The art of the metaobject protocol
Gregor Kiczales, Jim des Rivières, and Daniel Bobrow. The Art of the Metaobject Protocol. MIT Press. 1991.
What is a meta-object protocol? – or indeed a meta-object? This book is perhaps the clearest exposition of these ideas.
In most modern object-oriented languages an object is an instance of a class. In keeping with using objects throughout, classes are often also objects (or can be thought of as such), but are more informatively thought of as meta-objects that to facilitate the construction of “real” objects. The methods on classes can also be thought of as meta-objects defining the code executed by the objects when invoked.
The defining feature of CLOS is that these meta-objects are all just Lisp objects, but objects that exist “off-stage” (to use this book’s very intuitive metaphor) and largely invisible to a basic user. But they’re as available to a power user as any other objects: the “meta”-ness is a matter of design, not of implementation. The interactions between objects and meta-objects, for example which methods are called when invoked on a particular object, are defined by the meta-object protocol (MOP), which is itself defined in terms of methods on the meta-objects that shadow the objects themselves.
(Meta-object protocol uses a term common in a lot of the earlier object-oriented literature to mean a collection of functions: meta-object API would be a more modern rendering, although the protocol includes the sequencing of API calls and their relationships.)
The goal of MOP programming is to let the programmer extend the programming language towards to application domain, by automating a lot of boilerplate code and providing the structures needed to re-structure or analyse the code the programmer actually needs to write. In this sense it’s a continuation of the idea of macros as powerful and potentially very domain-specific language and compiler extensions. It’s also a continuation of reifying underlying language mechanisms in the language itself where they can be re-specified and re-mixed.

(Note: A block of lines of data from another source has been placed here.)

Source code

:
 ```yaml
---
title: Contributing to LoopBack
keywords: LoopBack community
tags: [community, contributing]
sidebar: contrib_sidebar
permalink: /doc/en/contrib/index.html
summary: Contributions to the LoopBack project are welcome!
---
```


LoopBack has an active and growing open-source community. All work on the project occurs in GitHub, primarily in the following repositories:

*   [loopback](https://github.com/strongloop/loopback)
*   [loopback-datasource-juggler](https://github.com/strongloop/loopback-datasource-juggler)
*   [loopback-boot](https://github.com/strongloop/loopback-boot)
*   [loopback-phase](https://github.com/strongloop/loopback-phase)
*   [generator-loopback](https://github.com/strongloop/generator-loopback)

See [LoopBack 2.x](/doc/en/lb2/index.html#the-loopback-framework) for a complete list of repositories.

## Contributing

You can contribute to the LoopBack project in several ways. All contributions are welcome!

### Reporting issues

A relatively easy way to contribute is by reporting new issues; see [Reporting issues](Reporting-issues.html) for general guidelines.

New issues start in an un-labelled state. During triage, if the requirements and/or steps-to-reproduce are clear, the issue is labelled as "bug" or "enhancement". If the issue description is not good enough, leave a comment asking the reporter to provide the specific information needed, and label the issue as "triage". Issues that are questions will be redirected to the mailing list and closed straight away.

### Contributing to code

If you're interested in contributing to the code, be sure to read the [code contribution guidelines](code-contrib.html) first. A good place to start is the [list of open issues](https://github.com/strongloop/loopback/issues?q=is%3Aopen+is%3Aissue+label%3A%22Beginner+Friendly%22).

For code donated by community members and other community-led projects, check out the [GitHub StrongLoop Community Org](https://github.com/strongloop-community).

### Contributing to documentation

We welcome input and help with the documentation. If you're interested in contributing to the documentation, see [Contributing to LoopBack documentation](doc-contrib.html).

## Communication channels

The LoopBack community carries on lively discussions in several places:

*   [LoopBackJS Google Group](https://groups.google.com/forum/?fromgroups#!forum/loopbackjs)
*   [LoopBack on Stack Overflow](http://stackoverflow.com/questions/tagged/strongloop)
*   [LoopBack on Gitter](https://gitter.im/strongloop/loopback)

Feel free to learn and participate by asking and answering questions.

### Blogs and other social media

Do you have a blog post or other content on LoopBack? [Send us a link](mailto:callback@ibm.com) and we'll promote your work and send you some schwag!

The first part of the book explains MOPs by defining a slightly simplified version of CLOS (“Closette”). It assumes the reader knows some CLOS, for example from Object-oriented programming on Common Lisp: A programmer’s guide to CLOS (or there’s a stand-alone introduction in Appendix A), but it only assumes the knowledge level of a relative newcomer – and the features then defined in Closette are just those parts of CLOS that such a user would actually know and be comfortable with, which is a brilliant piece of pedagogy that simplifies without trivialising. It’s really noticeable that Closette doesn’t need any extensions to Common Lisp: it’s defined directly in the language itself, which shows how powerful the underlying language is. (Full CLOS requires a bit of language support too, at least for efficiency.)
Next come several examples of MOP usage, for example to re-define how classes store their slots, or how to add attributes to slots that can store metadata about their use or could be used to provide higher-level operations. There’s also a long discussion about protocol design and how this has a massive impact on how easy a system is to use for the programmer.
The second part is a manual for the CLOS MOP, which is thorough and useful, but perhaps less exciting than the first part. The Common Lisp package closer-mop provides this API as a portable compatibility layer for use in real programs.
There’s also a discussion of practicalities like where awkward circularities occur and how to break them, which is actually a great example how to do good protocol/API design. In an example of Paul Graham’s dictum that modern languages evolve by mixing Lisp concepts into a different base, MOP ideas appear in lots of other languages, either for real (Smalltalk, at to a lesser extent Python) or just for introspection (Java). Even someone not planning on writing Lisp would benefit from reading this book just to see the ideas in their full generality.